Another way to view the market-implied outlook is to rotate the negative return side of the distribution about the vertical axis (see chart below).
DOCU Market-Implied Price Return Probabilities From Now Until June 17, 2022
Source: Author’s calculations using options quotes from E-Trade. The negative return side of the distribution has been rotated about the vertical axis.
This view highlights the asymmetry in probabilities between positive and negative returns of the same magnitude. The probability of negative returns is markedly higher than for positive returns of the same magnitude over a wide range of the most-probable outcomes (the dashed red line is well above the solid blue line over the left ⅔ of the chart). The probability of extremely large positive outcomes is, however, higher than for positive returns of the same size.
The outlook for the 13.3-month period to Jan. 20, 2023 is consistent with the view to the middle of 2022. The probabilities strongly favor price declines over gains. The peak probability corresponds to a price return of -27% and the annualized volatility is 52%. This is a bearish outlook for 2022. As expected for a stock with such high positive skewness, there is a ‘fat tail’ favoring very large positive returns, although these occur with a very low overall probability.
DOCU Market-Implied Price Return Probabilities From Now Until Jan 20, 2023
Source: Author’s calculations using options quotes from E-Trade. The negative return side of the distribution has been rotated about the vertical axis.
The market-implied outlooks for DOCU are consistent with what I have calculated for a range of riskier growth stocks. There is a high probability of losing money along with a low probability of very large gains. This type of highly-skewed bet is common among the type of stocks that Cathie Wood favors. I have obtained similar market-implied outlooks for Teladoc (NYSE:TDOC) (in February and July), Peloton (NASDAQ:PTON) (in February and September) Zoom Video (NASDAQ:ZM) (in late November), for example.
Summary
DOCU is an innovation growth story and a market-leader in e-signature and contract management. The company enjoyed a massive windfall from the COVID pandemic, but that accelerated growth appears to be waning.
The market was shocked by management’s forward guidance at the start of December and the shares have collapsed. The Wall Street consensus outlook remains bullish, although a number of analysts have downgraded the stock and reduced price targets.

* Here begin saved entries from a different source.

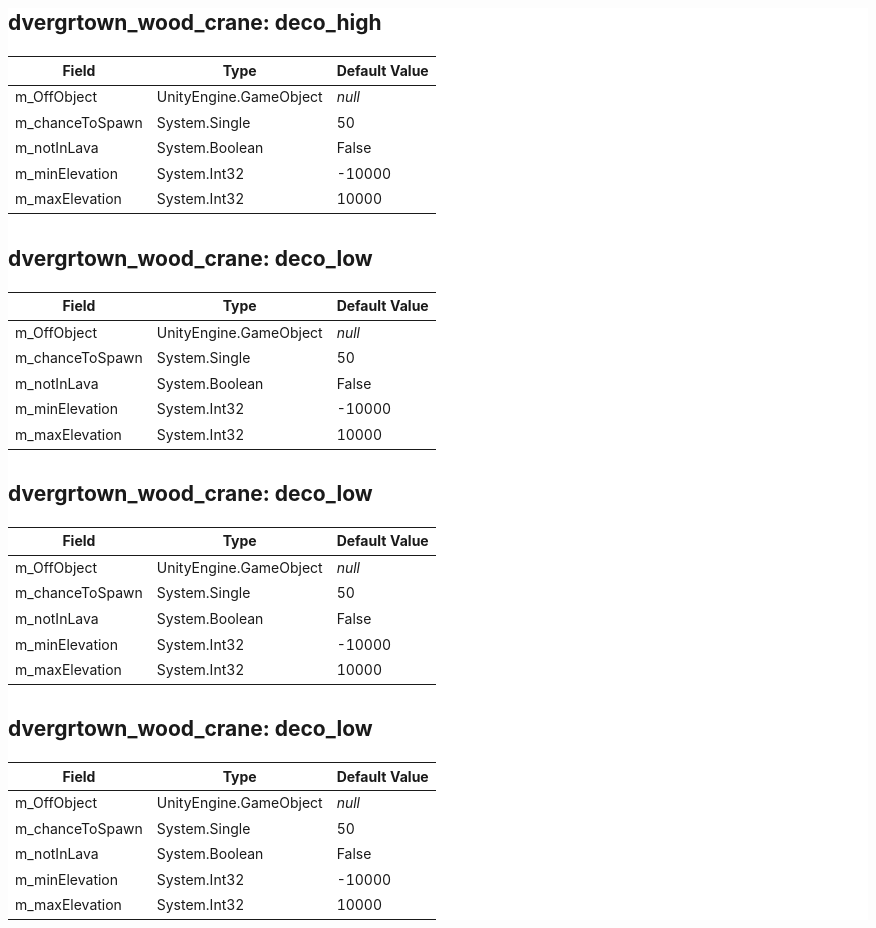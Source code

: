## dvergrtown_wood_crane: deco_high

|Field|Type|Default Value|
|-----|----|-------------|
|m_OffObject|UnityEngine.GameObject|*null*|
|m_chanceToSpawn|System.Single|50|
|m_notInLava|System.Boolean|False|
|m_minElevation|System.Int32|-10000|
|m_maxElevation|System.Int32|10000|

## dvergrtown_wood_crane: deco_low

|Field|Type|Default Value|
|-----|----|-------------|
|m_OffObject|UnityEngine.GameObject|*null*|
|m_chanceToSpawn|System.Single|50|
|m_notInLava|System.Boolean|False|
|m_minElevation|System.Int32|-10000|
|m_maxElevation|System.Int32|10000|

## dvergrtown_wood_crane: deco_low

|Field|Type|Default Value|
|-----|----|-------------|
|m_OffObject|UnityEngine.GameObject|*null*|
|m_chanceToSpawn|System.Single|50|
|m_notInLava|System.Boolean|False|
|m_minElevation|System.Int32|-10000|
|m_maxElevation|System.Int32|10000|

## dvergrtown_wood_crane: deco_low

|Field|Type|Default Value|
|-----|----|-------------|
|m_OffObject|UnityEngine.GameObject|*null*|
|m_chanceToSpawn|System.Single|50|
|m_notInLava|System.Boolean|False|
|m_minElevation|System.Int32|-10000|
|m_maxElevation|System.Int32|10000|
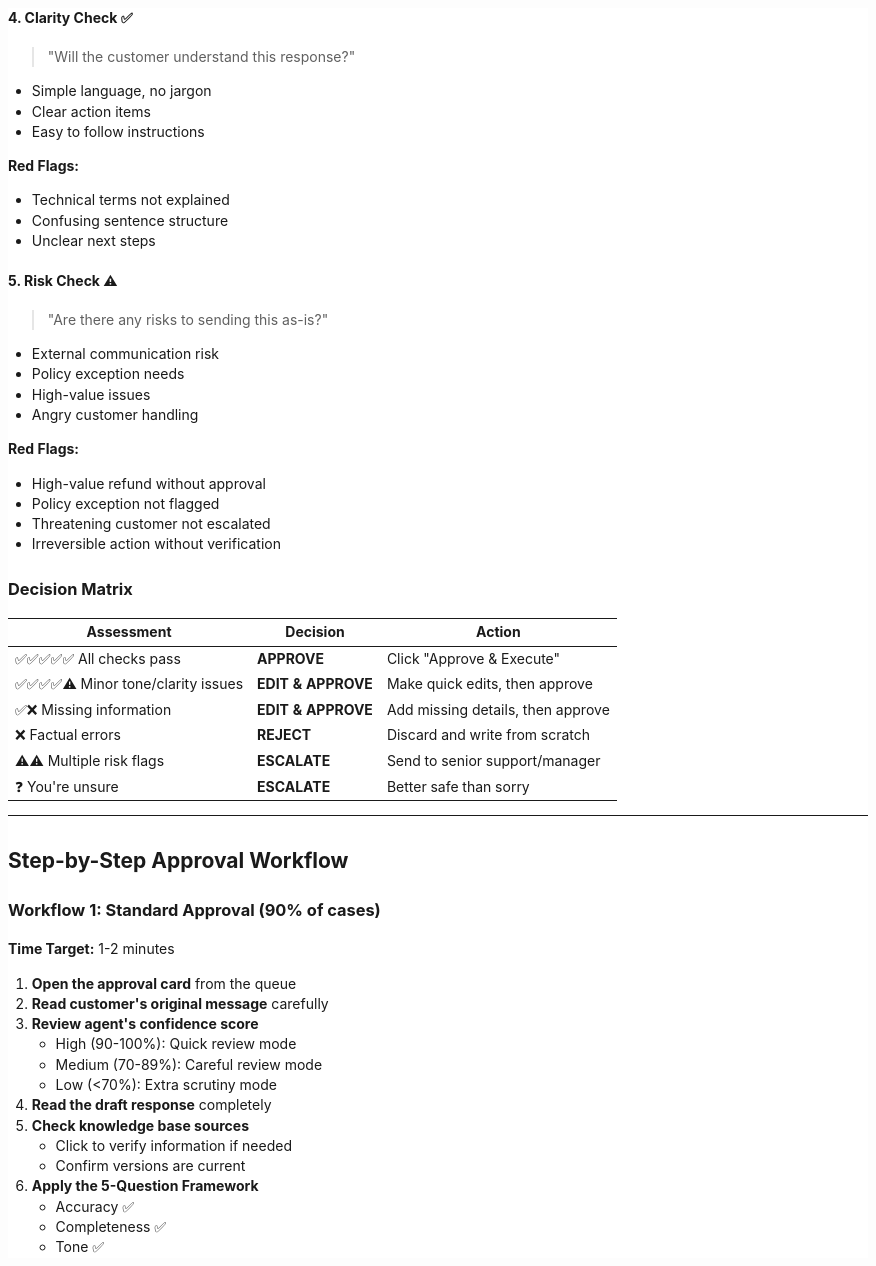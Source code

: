 #### 4. **Clarity Check** ✅

> "Will the customer understand this response?"

- Simple language, no jargon
- Clear action items
- Easy to follow instructions

**Red Flags:**

- Technical terms not explained
- Confusing sentence structure
- Unclear next steps

#### 5. **Risk Check** ⚠️

> "Are there any risks to sending this as-is?"

- External communication risk
- Policy exception needs
- High-value issues
- Angry customer handling

**Red Flags:**

- High-value refund without approval
- Policy exception not flagged
- Threatening customer not escalated
- Irreversible action without verification

### Decision Matrix

| Assessment                           | Decision           | Action                            |
| ------------------------------------ | ------------------ | --------------------------------- |
| ✅✅✅✅✅ All checks pass           | **APPROVE**        | Click "Approve & Execute"         |
| ✅✅✅✅⚠️ Minor tone/clarity issues | **EDIT & APPROVE** | Make quick edits, then approve    |
| ✅❌ Missing information             | **EDIT & APPROVE** | Add missing details, then approve |
| ❌ Factual errors                    | **REJECT**         | Discard and write from scratch    |
| ⚠️⚠️ Multiple risk flags             | **ESCALATE**       | Send to senior support/manager    |
| ❓ You're unsure                     | **ESCALATE**       | Better safe than sorry            |

---

## Step-by-Step Approval Workflow

### Workflow 1: Standard Approval (90% of cases)

**Time Target:** 1-2 minutes

1. **Open the approval card** from the queue
2. **Read customer's original message** carefully
3. **Review agent's confidence score**
   - High (90-100%): Quick review mode
   - Medium (70-89%): Careful review mode
   - Low (<70%): Extra scrutiny mode
4. **Read the draft response** completely
5. **Check knowledge base sources**
   - Click to verify information if needed
   - Confirm versions are current
6. **Apply the 5-Question Framework**
   - Accuracy ✅
   - Completeness ✅
   - Tone ✅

Thanks to the massive decline in the share price since Dec. 2, the Wall Street consensus 12-month price target for DOCU is about 50% above the current price. By contrast, the market-implied outlook, representing the consensus view of the options market, is substantially bearish.
The most-probable price return for the period from now until June 2022 is -20%. The most-probable price return to January 2023 is -27%. Especially given DOCU’s high volatility, the range of plausible returns is broad. With the substantial disconnect between the analyst consensus and the market-implied outlook, I am compromising on a neutral rating for DocuSign.